Start of THE DATA

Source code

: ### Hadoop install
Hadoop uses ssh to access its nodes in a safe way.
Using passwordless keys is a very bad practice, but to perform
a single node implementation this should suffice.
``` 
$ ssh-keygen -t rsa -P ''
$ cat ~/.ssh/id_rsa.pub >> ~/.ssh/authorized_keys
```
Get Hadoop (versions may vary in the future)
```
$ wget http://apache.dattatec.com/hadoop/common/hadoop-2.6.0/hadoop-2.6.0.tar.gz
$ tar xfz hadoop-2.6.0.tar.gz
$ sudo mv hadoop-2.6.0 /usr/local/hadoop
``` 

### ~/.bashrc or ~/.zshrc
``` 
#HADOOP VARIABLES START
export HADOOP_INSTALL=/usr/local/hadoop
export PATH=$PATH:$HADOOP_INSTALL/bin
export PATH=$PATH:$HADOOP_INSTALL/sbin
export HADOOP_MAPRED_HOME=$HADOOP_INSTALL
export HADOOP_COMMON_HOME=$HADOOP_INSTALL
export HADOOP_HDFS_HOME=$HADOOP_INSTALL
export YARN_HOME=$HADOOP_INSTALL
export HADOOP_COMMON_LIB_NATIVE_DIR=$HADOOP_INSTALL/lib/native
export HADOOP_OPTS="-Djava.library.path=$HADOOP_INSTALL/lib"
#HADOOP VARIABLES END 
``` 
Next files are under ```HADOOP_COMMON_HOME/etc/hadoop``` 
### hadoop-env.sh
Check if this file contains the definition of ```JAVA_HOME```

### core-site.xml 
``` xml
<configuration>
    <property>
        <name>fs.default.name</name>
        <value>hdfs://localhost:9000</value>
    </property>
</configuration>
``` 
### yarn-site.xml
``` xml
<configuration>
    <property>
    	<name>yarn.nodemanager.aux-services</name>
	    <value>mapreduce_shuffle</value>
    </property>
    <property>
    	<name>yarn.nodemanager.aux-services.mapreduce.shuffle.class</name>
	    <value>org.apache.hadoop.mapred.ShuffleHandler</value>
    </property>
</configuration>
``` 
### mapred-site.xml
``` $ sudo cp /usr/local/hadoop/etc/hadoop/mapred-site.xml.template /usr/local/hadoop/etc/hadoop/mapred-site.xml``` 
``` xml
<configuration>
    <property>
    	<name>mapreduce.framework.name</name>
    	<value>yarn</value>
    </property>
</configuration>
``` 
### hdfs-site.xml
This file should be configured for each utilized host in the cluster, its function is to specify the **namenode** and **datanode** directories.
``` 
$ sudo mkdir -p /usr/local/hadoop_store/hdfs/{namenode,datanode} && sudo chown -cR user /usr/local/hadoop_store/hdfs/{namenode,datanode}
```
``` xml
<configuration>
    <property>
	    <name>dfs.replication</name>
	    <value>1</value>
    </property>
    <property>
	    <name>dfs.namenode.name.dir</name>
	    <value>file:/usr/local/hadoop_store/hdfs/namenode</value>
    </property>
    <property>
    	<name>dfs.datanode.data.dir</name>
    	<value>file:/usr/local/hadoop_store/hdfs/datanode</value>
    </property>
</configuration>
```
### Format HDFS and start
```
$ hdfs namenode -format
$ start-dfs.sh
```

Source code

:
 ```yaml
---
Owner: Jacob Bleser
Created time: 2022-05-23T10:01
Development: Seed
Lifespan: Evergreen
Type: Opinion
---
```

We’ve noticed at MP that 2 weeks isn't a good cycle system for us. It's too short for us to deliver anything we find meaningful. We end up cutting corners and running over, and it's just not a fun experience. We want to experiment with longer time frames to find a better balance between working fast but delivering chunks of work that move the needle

End of THE DATA

■ WORK TASK
Go through the records above, find every line with the word "VARIABLES", and list those lines.

■ FINISHED EXERCISE
#HADOOP VARIABLES START
#HADOOP VARIABLES END 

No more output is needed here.